Song by Morrissey
- A-side: "Suedehead"
- Released: 15 February 1988
- Recorded: October – December 1987
- Genre: Alternative rock
- Length: 3:49
- Label: His Master's Voice (UK) Sire; Reprise (US);
- Songwriter(s): Morrissey; Stephen Street;
- Producer(s): Stephen Street

Morrissey singles chronology
|  | "Suedehead" / "Hairdresser on Fire" (1988) | "Everyday Is Like Sunday" (1989) |

= Hairdresser on Fire =

"Hairdresser on Fire" is a song by Morrissey, first released as a B-side to his debut solo single "Suedehead". Co-written by Morrissey and producer Stephen Street, the song features lyrics expressing Morrissey's frustration with being unable to see his hairdresser.

In addition to its appearance on the "Suedehead" single, "Hairdresser on Fire" has appeared on the American release of Morrissey's debut solo album Viva Hate, as well as his 1990 compilation album Bona Drag. Since its release, the song has seen critical acclaim for its jangly, string-inflected music and Morrissey's witty lyricism. It has since become a fan favorite, appearing on multiple compilation albums and as well as multiple iterations of Morrissey's live setlists.

==Background==
"Hairdresser on Fire" was written by Morrissey and collaborator Stephen Street, with whom he would co-write multiple singles and the album Viva Hate.
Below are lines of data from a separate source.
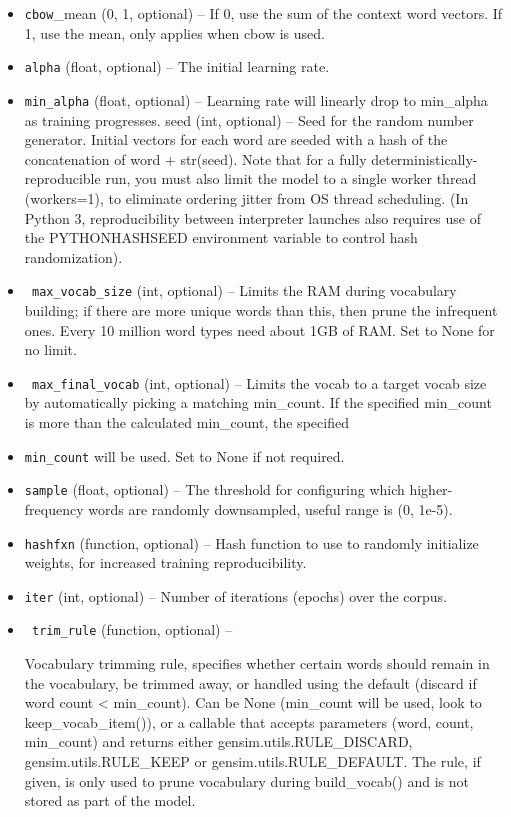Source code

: \begin{itemize}
   \item \texttt{cbow}\_mean ({0, 1}, optional) – If 0, use the sum of the context word vectors. If 1, use the mean, only applies when cbow is used.
\item    \texttt{alpha} (float, optional) – The initial learning rate.
 \item   \texttt{min\_alpha} (float, optional) – Learning rate will linearly drop to min\_alpha as training progresses.
    seed (int, optional) – Seed for the random number generator. Initial vectors for each word are seeded with a hash of the concatenation of word + str(seed). Note that for a fully deterministically-reproducible run, you must also limit the model to a single worker thread (workers=1), to eliminate ordering jitter from OS thread scheduling. (In Python 3, reproducibility between interpreter launches also requires use of the PYTHONHASHSEED environment variable to control hash randomization).
\item   \texttt{ max\_vocab\_size} (int, optional) – Limits the RAM during vocabulary building; if there are more unique words than this, then prune the infrequent ones. Every 10 million word types need about 1GB of RAM. Set to None for no limit.
\item \texttt{   max\_final\_vocab} (int, optional) – Limits the vocab to a target vocab size by automatically picking a matching min\_count. If the specified min\_count is more than the calculated min\_count, the specified \item \texttt{min\_count} will be used. Set to None if not required.
 \item   \texttt{sample} (float, optional) – The threshold for configuring which higher-frequency words are randomly downsampled, useful range is (0, 1e-5).
   \item \texttt{hashfxn} (function, optional) – Hash function to use to randomly initialize weights, for increased training reproducibility.
  \item  \texttt{iter} (int, optional) – Number of iterations (epochs) over the corpus.
 \item\texttt{   trim\_rule} (function, optional) –

    Vocabulary trimming rule, specifies whether certain words should remain in the vocabulary, be trimmed away, or handled using the default (discard if word count < min\_count). Can be None (min\_count will be used, look to keep\_vocab\_item()), or a callable that accepts parameters (word, count, min\_count) and returns either gensim.utils.RULE\_DISCARD, gensim.utils.RULE\_KEEP or gensim.utils.RULE\_DEFAULT. The rule, if given, is only used to prune vocabulary during build\_vocab() and is not stored as part of the model.


\end{itemize}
At the time of its release, the song was rumoured to have been inspired by the Joe Orton-Kenneth Halliwell piece The Boy Hairdresser or, alternatively, Manchester hairdresser and disc jockey Andrew Berry, who had been a friend of Morrissey and former Smiths guitarist Johnny Marr. Morrissey rejected these explanations in a 1988 interview, commenting: "No, it's just a very simple song about trying to get hold of a hairdresser."

Drummer Andrew Paresi, who performed on the track, recalled of the song's origins in a 2004 interview: "I think it did stem from a real incident. I think Morrissey had been to Toni & Guy and hadn't quite been shown enough respect. You can imagine all kinds of interesting hairstyling ideas being discussed over Morrissey's head as he sits mumbling, 'Well, actually, no, I just want to keep me quiff. Paresi further commented that he "always liked" the song.

==Release==
"Hairdresser on Fire" was first released as one of the B-sides on the "Suedehead" single in February 1988. Morrissey's record label EMI liked the song and pushed for it to be included on Morrissey's subsequent studio album Viva Hate, but Morrissey and Street had decided on a track list already and refused to include the track. The song ultimately appeared on the North American release of Viva Hate as well as on the 1990 compilation album Bona Drag. In 2012, Street remarked that the song should have been included on that year's expanded re-release of Viva Hate, though Morrissey ultimately refused to include B-sides from the period on the reissue.

It has since appeared on compilation albums The CD Singles '88–91' and The Best of Morrissey. Morrissey has performed the song live sporadically since its release, including for the 2004 birthday concert featured in the film Who Put the M in Manchester?. He began performing the song live again during his 2018 tour, marking the first time he performed the song live since 2004.

==Critical reception==
"Hairdresser on Fire" has seen critical acclaim since its release. Upon its release in 1988, the song was described by Sounds as "inspiring." In his 1990 review of Bona Drag, Stuart Maconie of the NME said the song was "right up there with the very best of The Smiths" and commented, Hairdresser' is perfect, from the warm lyricism of the string introduction to those great lines about 'busy scissors' - funny, tender and sad." In a retrospective review, The Quietus called the song "arguably the finest B-side of Morrissey's career."

Stereogum ranked it as Morrissey's sixth best solo song, writing, "The impeccably rendered character study 'Hairdresser on Fire' is the sort of thing one can only imagine Morrissey pulling off." The Chicago Tribune ranked the song as Morrissey's seventh best solo track, writing, "The only thing prettier than the strings on this song is the orchestra that is Morrissey's dulcet croon." Spin rated it his eleventh best, while The Guardian included the song in their unranked top ten Morrissey songs, stating, "For someone so routinely dismissed as a navel-gazing misanthrope, 'Hairdresser on Fire' is probably the greatest example of Moz poking fun at his own reputation as a harbinger of doom: it's intentionally ridiculous, the bathos of the grand, sweeping swings and chiming bells used to soundtrack a fusspot having kittens about his hair."